奥の窓の近くにベッド、その横に読書机、部屋の真ん中にはソファーとガラステーブル。
そのガラステーブルを挟んで俺は話を始める。
「昔々、桐壺帝と言う人がいました。
彼には沢山の側室がいましたが、そのなかに桐壺の更衣と言う女性がいて、彼女を特に大切にしていました」
彼女は光源氏と言う玉の男子御子(玉のように可愛らしい男の子)を生みましたが、周りの嫉妬により病気がちになり、ついにはなくなってしまう。
皆さんご存知、源氏物語・光源氏の誕生だ。
このあと桐壺の更衣に似た女性、藤壺が登場する。
あれこれあって、光源氏はマザコンとロリコンを拗らせ、あっちこっちの女を愛していく。
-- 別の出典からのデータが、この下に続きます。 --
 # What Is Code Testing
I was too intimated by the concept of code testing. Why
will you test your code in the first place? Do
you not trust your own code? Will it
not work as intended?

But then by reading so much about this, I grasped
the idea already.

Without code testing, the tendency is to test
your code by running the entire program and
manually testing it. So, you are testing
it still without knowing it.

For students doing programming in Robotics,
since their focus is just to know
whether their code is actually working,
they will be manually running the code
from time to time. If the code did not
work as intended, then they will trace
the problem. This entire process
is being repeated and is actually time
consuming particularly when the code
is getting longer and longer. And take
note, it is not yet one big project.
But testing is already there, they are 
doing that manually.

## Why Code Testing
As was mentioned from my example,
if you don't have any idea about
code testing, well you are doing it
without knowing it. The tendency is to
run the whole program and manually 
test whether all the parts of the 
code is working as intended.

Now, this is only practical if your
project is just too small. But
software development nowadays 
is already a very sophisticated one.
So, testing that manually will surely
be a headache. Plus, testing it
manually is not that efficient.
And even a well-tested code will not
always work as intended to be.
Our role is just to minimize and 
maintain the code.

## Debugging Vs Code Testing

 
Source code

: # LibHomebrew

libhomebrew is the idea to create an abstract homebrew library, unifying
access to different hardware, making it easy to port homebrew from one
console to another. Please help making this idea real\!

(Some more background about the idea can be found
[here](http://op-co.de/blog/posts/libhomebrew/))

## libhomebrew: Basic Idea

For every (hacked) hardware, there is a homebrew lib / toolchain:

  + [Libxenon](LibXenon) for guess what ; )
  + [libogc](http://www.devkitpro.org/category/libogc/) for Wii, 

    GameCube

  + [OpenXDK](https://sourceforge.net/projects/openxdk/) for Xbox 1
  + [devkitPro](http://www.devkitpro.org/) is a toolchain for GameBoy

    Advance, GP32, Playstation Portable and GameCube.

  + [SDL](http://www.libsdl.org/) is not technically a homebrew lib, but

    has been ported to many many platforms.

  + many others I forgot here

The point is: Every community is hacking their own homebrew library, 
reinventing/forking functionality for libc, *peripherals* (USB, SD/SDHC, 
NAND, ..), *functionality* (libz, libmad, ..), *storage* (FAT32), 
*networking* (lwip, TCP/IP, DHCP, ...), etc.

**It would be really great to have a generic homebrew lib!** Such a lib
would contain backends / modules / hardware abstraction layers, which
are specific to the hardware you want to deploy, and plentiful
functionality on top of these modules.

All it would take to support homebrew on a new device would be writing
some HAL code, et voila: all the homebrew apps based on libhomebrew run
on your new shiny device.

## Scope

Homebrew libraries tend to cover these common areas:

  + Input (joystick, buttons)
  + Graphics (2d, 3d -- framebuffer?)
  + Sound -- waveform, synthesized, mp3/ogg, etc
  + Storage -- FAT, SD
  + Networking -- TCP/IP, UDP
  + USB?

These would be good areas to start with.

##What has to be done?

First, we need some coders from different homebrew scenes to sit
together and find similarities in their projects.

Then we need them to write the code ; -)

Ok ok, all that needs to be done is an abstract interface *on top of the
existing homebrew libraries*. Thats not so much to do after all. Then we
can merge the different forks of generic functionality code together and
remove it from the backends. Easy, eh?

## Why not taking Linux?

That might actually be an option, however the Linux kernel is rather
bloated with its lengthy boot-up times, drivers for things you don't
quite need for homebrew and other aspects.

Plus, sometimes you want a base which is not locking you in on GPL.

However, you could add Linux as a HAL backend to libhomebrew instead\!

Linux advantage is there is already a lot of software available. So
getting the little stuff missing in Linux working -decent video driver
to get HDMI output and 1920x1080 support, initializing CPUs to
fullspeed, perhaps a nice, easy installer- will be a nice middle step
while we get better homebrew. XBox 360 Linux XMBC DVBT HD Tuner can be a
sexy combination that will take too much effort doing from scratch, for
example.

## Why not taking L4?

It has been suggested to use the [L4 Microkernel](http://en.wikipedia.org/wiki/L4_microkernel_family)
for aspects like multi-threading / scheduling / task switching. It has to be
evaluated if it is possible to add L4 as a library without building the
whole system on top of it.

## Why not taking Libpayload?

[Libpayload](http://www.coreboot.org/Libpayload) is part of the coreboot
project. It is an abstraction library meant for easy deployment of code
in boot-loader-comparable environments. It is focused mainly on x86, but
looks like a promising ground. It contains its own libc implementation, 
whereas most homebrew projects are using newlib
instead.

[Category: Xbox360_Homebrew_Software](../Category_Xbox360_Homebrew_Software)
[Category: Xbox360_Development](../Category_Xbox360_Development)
お姉さん兼義母属性の藤壺、藤壺似のロリっ子若紫(後の紫の上)、ツンデレ許嫁属性の葵の上、果ては歳上オカルトヤンデレの六条御息所その他あれこれ女性を巻き込み、最後は死ぬと言う何かもう救い用のない物語だが、更級日記の作者である菅原孝標女など、当時の人には人気だったらしい。
あ、すっかり忘れてたけど、この話滅茶苦茶長かったわ。
てへっ!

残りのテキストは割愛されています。